● **Aim of the exercise**
Among the entries, find the lines with the string "apache" and report them.

● **Stored data entries**
--------------------------------
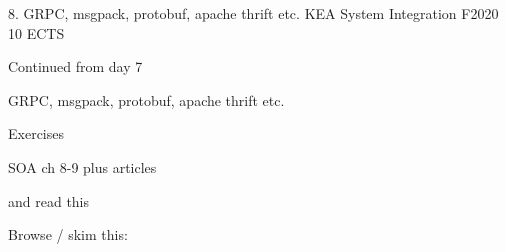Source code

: \documentclass[Screen16to9,17pt]{foils}
\begin{document}
\mytitlepage
{8. GRPC, msgpack, protobuf, apache thrift etc.}
{KEA System Integration F2020 10 ECTS}


\begin{list2}
\item Continued from day 7
\item GRPC, msgpack, protobuf, apache thrift etc.
\item
\end{list2}

Exercises
\begin{list2}
\item
\item
\end{list2}




\begin{list1}
\item SOA ch 8-9 plus articles

and read this\\

\item Browse / skim this:\\

\end{list1}




\slidenext
\end{document}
--------------------------------
● **Solution for this exercise**
{8. GRPC, msgpack, protobuf, apache thrift etc.}
\item GRPC, msgpack, protobuf, apache thrift etc.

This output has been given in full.